Material for this exercise:

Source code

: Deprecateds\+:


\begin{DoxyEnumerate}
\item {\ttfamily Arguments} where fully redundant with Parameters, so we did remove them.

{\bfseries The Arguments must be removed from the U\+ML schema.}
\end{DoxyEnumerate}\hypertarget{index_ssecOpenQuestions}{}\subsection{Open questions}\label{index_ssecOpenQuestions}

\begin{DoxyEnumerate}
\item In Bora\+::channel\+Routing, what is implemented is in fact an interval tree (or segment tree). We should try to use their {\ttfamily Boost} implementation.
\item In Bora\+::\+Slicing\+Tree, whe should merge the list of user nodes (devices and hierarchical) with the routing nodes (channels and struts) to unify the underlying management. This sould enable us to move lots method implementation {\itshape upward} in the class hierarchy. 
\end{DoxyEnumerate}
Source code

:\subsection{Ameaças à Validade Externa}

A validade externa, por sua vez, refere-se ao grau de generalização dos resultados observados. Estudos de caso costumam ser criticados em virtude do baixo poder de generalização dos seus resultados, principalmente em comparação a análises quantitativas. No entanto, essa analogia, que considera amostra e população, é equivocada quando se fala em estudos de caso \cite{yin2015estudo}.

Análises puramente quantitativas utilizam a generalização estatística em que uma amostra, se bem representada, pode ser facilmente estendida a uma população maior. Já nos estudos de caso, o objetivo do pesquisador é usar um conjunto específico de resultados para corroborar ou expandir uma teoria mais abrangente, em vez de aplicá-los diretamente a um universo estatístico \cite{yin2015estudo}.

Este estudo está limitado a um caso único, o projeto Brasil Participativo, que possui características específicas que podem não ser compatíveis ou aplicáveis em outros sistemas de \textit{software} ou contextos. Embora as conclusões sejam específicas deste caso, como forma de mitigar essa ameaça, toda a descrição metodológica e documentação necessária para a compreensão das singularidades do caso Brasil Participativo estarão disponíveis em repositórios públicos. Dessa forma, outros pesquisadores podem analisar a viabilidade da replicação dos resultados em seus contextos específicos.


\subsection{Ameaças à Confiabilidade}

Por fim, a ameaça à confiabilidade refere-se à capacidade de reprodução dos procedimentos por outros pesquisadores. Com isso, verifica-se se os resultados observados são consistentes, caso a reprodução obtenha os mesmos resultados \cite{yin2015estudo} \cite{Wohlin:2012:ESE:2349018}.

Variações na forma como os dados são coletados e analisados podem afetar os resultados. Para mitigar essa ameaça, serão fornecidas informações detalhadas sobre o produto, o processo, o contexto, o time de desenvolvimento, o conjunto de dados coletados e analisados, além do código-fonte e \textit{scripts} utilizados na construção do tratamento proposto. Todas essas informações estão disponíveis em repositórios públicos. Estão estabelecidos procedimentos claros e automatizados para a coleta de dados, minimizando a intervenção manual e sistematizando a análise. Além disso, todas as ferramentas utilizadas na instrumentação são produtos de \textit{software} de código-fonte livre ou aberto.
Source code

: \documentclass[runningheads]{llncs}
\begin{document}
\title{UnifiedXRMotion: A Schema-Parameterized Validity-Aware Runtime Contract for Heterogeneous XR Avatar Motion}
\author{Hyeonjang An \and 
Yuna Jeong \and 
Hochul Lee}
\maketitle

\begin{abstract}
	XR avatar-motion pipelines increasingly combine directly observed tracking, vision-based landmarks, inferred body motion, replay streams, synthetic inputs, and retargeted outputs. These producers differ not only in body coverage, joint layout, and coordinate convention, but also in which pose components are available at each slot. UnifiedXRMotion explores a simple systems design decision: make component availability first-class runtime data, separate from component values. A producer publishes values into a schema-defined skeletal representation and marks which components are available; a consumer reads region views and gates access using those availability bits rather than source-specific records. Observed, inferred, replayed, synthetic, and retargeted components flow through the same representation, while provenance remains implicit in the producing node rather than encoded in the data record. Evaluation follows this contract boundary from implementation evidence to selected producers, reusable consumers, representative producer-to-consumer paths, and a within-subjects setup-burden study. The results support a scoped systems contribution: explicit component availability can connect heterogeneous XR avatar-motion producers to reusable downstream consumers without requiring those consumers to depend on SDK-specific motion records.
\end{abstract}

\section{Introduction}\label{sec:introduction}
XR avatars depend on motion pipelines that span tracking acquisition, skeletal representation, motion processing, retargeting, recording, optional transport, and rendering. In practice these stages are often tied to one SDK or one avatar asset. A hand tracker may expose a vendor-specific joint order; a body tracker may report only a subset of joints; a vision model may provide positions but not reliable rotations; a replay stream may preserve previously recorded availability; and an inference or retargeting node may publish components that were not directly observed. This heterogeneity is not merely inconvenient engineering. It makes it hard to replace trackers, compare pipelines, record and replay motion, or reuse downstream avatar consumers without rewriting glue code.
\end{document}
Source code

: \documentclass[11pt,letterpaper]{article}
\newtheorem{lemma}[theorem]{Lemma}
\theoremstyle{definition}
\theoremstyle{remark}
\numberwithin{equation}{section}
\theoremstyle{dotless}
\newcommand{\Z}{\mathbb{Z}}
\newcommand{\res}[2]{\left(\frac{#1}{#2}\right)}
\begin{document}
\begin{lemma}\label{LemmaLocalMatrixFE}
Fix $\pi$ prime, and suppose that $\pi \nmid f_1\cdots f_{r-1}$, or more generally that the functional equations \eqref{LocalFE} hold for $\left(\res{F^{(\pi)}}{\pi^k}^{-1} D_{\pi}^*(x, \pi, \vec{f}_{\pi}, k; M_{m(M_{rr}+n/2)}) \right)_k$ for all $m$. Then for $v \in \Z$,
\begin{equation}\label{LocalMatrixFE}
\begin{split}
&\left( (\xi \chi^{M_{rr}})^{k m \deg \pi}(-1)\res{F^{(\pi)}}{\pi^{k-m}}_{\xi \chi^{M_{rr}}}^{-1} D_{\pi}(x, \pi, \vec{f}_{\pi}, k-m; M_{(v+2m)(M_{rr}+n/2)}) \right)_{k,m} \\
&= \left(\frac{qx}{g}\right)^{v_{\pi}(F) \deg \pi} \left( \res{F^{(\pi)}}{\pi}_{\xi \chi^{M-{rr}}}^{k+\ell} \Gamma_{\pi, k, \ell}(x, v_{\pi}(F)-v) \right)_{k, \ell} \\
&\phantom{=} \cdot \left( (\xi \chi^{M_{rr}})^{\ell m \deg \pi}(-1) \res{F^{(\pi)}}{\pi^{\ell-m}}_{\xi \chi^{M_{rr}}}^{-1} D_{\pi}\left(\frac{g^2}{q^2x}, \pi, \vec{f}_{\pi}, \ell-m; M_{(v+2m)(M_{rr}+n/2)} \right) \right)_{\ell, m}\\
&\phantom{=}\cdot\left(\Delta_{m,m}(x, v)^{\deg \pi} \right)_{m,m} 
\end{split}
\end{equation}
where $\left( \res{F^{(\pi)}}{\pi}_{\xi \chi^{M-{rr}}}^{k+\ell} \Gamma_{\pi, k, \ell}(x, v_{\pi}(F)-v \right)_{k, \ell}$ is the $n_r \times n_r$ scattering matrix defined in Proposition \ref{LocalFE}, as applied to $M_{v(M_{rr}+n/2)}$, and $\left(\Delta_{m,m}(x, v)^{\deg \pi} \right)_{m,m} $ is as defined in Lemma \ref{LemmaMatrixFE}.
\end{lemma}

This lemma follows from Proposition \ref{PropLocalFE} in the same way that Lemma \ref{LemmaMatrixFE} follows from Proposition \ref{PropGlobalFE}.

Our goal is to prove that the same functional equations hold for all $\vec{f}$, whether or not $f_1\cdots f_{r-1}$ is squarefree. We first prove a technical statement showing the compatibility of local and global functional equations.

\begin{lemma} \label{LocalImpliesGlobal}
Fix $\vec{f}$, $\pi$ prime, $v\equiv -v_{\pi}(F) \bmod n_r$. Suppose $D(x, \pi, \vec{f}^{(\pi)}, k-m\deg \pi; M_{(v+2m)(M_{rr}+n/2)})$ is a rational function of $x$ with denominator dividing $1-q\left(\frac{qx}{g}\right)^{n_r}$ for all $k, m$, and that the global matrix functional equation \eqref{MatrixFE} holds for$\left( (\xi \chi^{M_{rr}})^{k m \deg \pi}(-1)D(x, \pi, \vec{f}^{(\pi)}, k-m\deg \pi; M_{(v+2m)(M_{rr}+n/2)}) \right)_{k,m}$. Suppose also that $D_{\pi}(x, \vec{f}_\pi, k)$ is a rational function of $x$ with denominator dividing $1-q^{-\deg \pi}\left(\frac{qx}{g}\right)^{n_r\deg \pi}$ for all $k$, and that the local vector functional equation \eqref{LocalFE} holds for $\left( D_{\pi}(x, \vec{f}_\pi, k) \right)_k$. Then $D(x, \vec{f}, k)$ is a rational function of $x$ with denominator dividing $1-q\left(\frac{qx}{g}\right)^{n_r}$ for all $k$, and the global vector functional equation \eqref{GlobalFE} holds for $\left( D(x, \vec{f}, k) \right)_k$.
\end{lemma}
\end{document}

Task brief: From the listing above, return the lines starting at the one with "Análises puramente quantitativas" and ending at the one with "Por fim, a ameaça", both kept, exactly as they appear and nothing more.

Result of the task:
Análises puramente quantitativas utilizam a generalização estatística em que uma amostra, se bem representada, pode ser facilmente estendida a uma população maior. Já nos estudos de caso, o objetivo do pesquisador é usar um conjunto específico de resultados para corroborar ou expandir uma teoria mais abrangente, em vez de aplicá-los diretamente a um universo estatístico \cite{yin2015estudo}.

Este estudo está limitado a um caso único, o projeto Brasil Participativo, que possui características específicas que podem não ser compatíveis ou aplicáveis em outros sistemas de \textit{software} ou contextos. Embora as conclusões sejam específicas deste caso, como forma de mitigar essa ameaça, toda a descrição metodológica e documentação necessária para a compreensão das singularidades do caso Brasil Participativo estarão disponíveis em repositórios públicos. Dessa forma, outros pesquisadores podem analisar a viabilidade da replicação dos resultados em seus contextos específicos.


\subsection{Ameaças à Confiabilidade}

Por fim, a ameaça à confiabilidade refere-se à capacidade de reprodução dos procedimentos por outros pesquisadores. Com isso, verifica-se se os resultados observados são consistentes, caso a reprodução obtenha os mesmos resultados \cite{yin2015estudo} \cite{Wohlin:2012:ESE:2349018}.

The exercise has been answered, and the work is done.